Which lines in the data below contain the word "rede"? Pull each of them out.

§ **Data in this exercise**:
%%

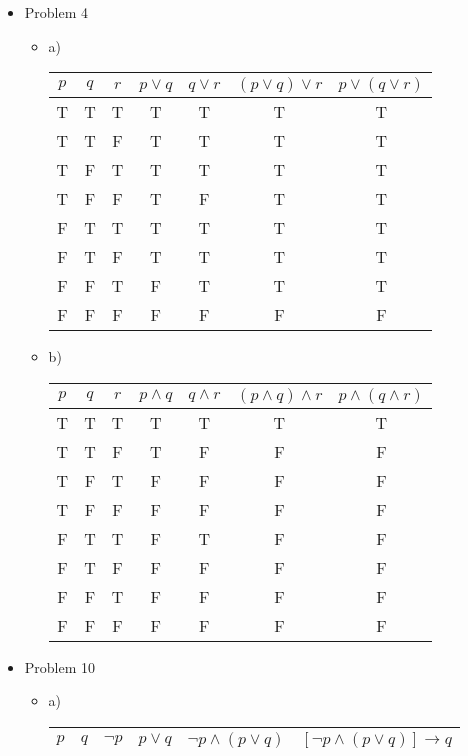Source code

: \documentclass[10pt,a4paper]{article}
\begin{document}
\begin{itemize}
\begin{itemize}
    \item Problem 4
    \begin{itemize}
      \item a)
      \begin{tabular}{|c|c|c||c|c||c|c|}
        \hline
        $p$ & $q$ & $r$ & $p\lor q$ & $q\lor r$ & $(p\lor q)\lor r$ & $p\lor (q\lor r)$ \\ \hline
        T & T & T & T & T & T & T \\ 
        T & T & F & T & T & T & T \\
        T & F & T & T & T & T & T \\
        T & F & F & T & F & T & T \\
        F & T & T & T & T & T & T \\
        F & T & F & T & T & T & T \\
        F & F & T & F & T & T & T \\
        F & F & F & F & F & F & F \\
        \hline
      \end{tabular}
      \item b)
      \begin{tabular}{|c|c|c||c|c||c|c|}
        \hline
        $p$ 
        & $q$ 
        & $r$ 
        & $p\land q$ 
        & $q\land r$ 
        & $(p\land q)\land r$ 
        & $p\land (q\land r)$ \\ \hline
        T & T & T & T & T & T & T \\ 
        T & T & F & T & F & F & F \\
        T & F & T & F & F & F & F \\
        T & F & F & F & F & F & F \\ \hline
        F & T & T & F & T & F & F \\
        F & T & F & F & F & F & F \\
        F & F & T & F & F & F & F \\
        F & F & F & F & F & F & F \\
        \hline
      \end{tabular}
    \end{itemize}
    \item Problem 10
    \begin{itemize}
      \item a)
      \begin{tabular}{|c|c||c|c|c|c|}
        \hline
        $p$ & $q$ & $\lnot p$ & $p\lor q$ & $\lnot p\land (p\lor q)$ & $[ \lnot p\land (p\lor q) ]\to q $\\ \hline

\end{tabular}
\end{itemize}
\end{itemize}
\end{itemize}
\end{document}
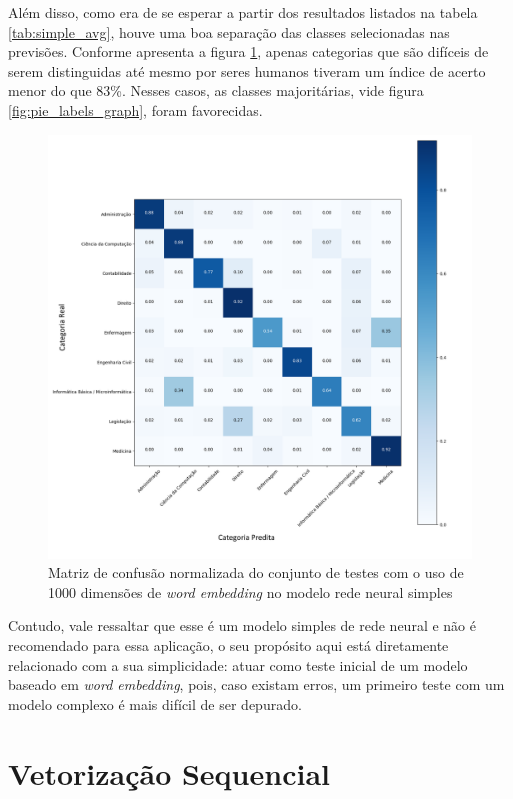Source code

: Além disso, como era de se esperar a partir dos resultados listados na tabela \ref{tab:simple_avg}, houve uma boa separação das classes selecionadas nas previsões. Conforme apresenta a figura \ref{fig:confusion_matrix_1000_simpleAvg}, apenas categorias que são difíceis de serem distinguidas até mesmo por seres humanos tiveram um índice de acerto menor do que 83\%. Nesses casos, as classes majoritárias, vide figura \ref{fig:pie_labels_graph}, foram favorecidas.

\begin{figure}[!ht]
	\centering
	\includegraphics[width=1.1\textwidth]{figures/SimpleAvg_1000_Confusion_matrixnormalized.png}
	\caption{Matriz de confusão normalizada do conjunto de testes com o uso de 1000 dimensões de \textit{word embedding} no modelo rede neural simples}
	\label{fig:confusion_matrix_1000_simpleAvg}
\end{figure}

Contudo, vale ressaltar que esse é um modelo simples de rede neural e não é recomendado para essa aplicação, o seu propósito aqui está diretamente relacionado com a sua simplicidade: atuar como teste inicial de um modelo baseado em \textit{word embedding}, pois, caso existam erros, um primeiro teste com um modelo complexo é mais difícil de ser depurado. 

\section{Vetorização Sequencial}

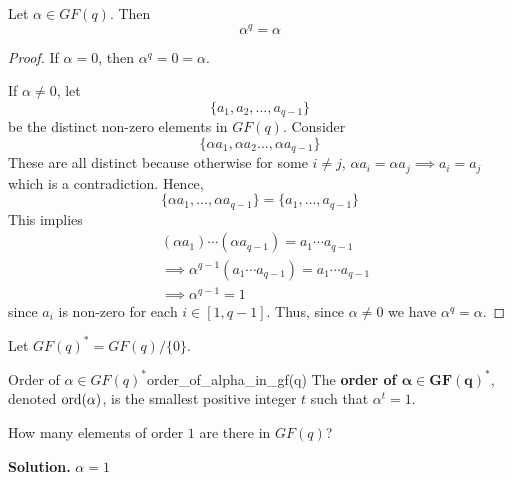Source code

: \begin{Theorem}{}{}
    Let $ \alpha\in GF(q) $. Then
    \[ \alpha^q=\alpha \]
\end{Theorem}

\begin{proof}
    If $ \alpha=0 $, then $ \alpha^q=0=\alpha $.

    If $ \alpha\neq 0 $, let
    \[ \{a_1,a_2,\ldots ,a_{q-1}\} \]
    be the distinct non-zero elements in $ GF(q) $. Consider
    \[ \{\alpha a_1,\alpha a_2\ldots,\alpha a_{q-1}\} \]
    These are all distinct because otherwise for some $ i\neq j $,
    $ \alpha a_i=\alpha a_j\implies a_i=a_j $ which is a contradiction.
    Hence,
    \[ \{\alpha a_1,\ldots ,\alpha a_{q-1}\}=\{a_1,\ldots ,a_{q-1}\} \]
    This implies
    \begin{align*}
         & (\alpha a_1)\cdots (\alpha a_{q-1})=a_1\cdots a_{q-1}      \\
         & \implies \alpha^{q-1}(a_1\cdots a_{q-1})=a_1\cdots a_{q-1} \\
         & \implies \alpha^{q-1}=1
    \end{align*}
    since $ a_i $ is non-zero for each $ i\in[1,q-1] $.
    Thus, since $ \alpha\neq 0 $ we have $ \alpha^q=\alpha $.
\end{proof}

\begin{Definition}{}{}
    Let $ GF(q)^*=GF(q)/\{0\} $.
\end{Definition}

\begin{Definition}{Order of $\alpha\in GF(q)^*$}{order_of_alpha_in_gf(q)}
    The \textbf{order of $\bm{\alpha\in GF(q)^*}$}, denoted
    $ \operatorname{ord}(\alpha) $, is the smallest positive integer $ t $ such that
    $ \alpha^t=1 $.
\end{Definition}

\begin{Example}{}{}
    How many elements of order $ 1 $ are there in $ GF(q) $?

    \textbf{Solution.} $ \alpha=1 $
\end{Example}

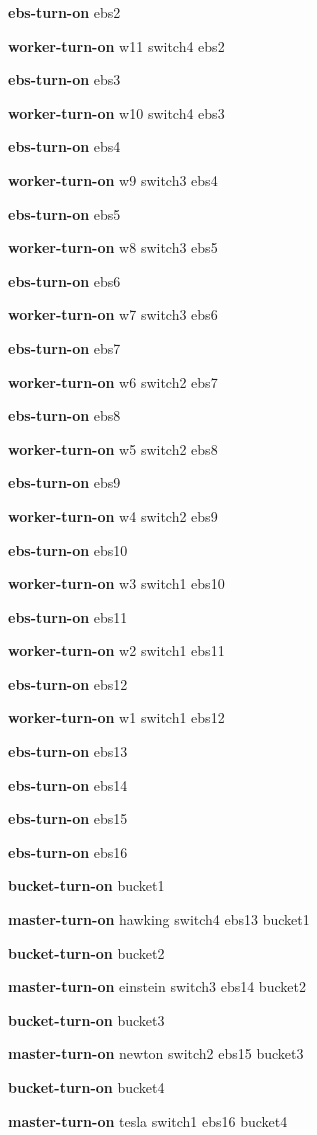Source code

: \documentclass[letterpaper]{article}
\begin{document}
\textbf{ebs-turn-on} ebs2 

\textbf{worker-turn-on} w11 switch4 ebs2 

\textbf{ebs-turn-on} ebs3 

\textbf{worker-turn-on} w10 switch4 ebs3 

\textbf{ebs-turn-on} ebs4 

\textbf{worker-turn-on} w9 switch3 ebs4 

\textbf{ebs-turn-on} ebs5 

\textbf{worker-turn-on} w8 switch3 ebs5 

\textbf{ebs-turn-on} ebs6 

\textbf{worker-turn-on} w7 switch3 ebs6 

\textbf{ebs-turn-on} ebs7 

\textbf{worker-turn-on} w6 switch2 ebs7 

\textbf{ebs-turn-on} ebs8 

\textbf{worker-turn-on} w5 switch2 ebs8 

\textbf{ebs-turn-on} ebs9 

\textbf{worker-turn-on} w4 switch2 ebs9 

\textbf{ebs-turn-on} ebs10 

\textbf{worker-turn-on} w3 switch1 ebs10 

\textbf{ebs-turn-on} ebs11 

\textbf{worker-turn-on} w2 switch1 ebs11 

\textbf{ebs-turn-on} ebs12 

\textbf{worker-turn-on} w1 switch1 ebs12 

\textbf{ebs-turn-on} ebs13 

\textbf{ebs-turn-on} ebs14 

\textbf{ebs-turn-on} ebs15 

\textbf{ebs-turn-on} ebs16 

\textbf{bucket-turn-on} bucket1 

\textbf{master-turn-on} hawking switch4 ebs13 bucket1 

\textbf{bucket-turn-on} bucket2 

\textbf{master-turn-on} einstein switch3 ebs14 bucket2 

\textbf{bucket-turn-on} bucket3 

\textbf{master-turn-on} newton switch2 ebs15 bucket3 

\textbf{bucket-turn-on} bucket4 

\textbf{master-turn-on} tesla switch1 ebs16 bucket4
\end{document}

%%

§ **Output for this task**:
	\caption{Matriz de confusão normalizada do conjunto de testes com o uso de 1000 dimensões de \textit{word embedding} no modelo rede neural simples}
Contudo, vale ressaltar que esse é um modelo simples de rede neural e não é recomendado para essa aplicação, o seu propósito aqui está diretamente relacionado com a sua simplicidade: atuar como teste inicial de um modelo baseado em \textit{word embedding}, pois, caso existam erros, um primeiro teste com um modelo complexo é mais difícil de ser depurado. 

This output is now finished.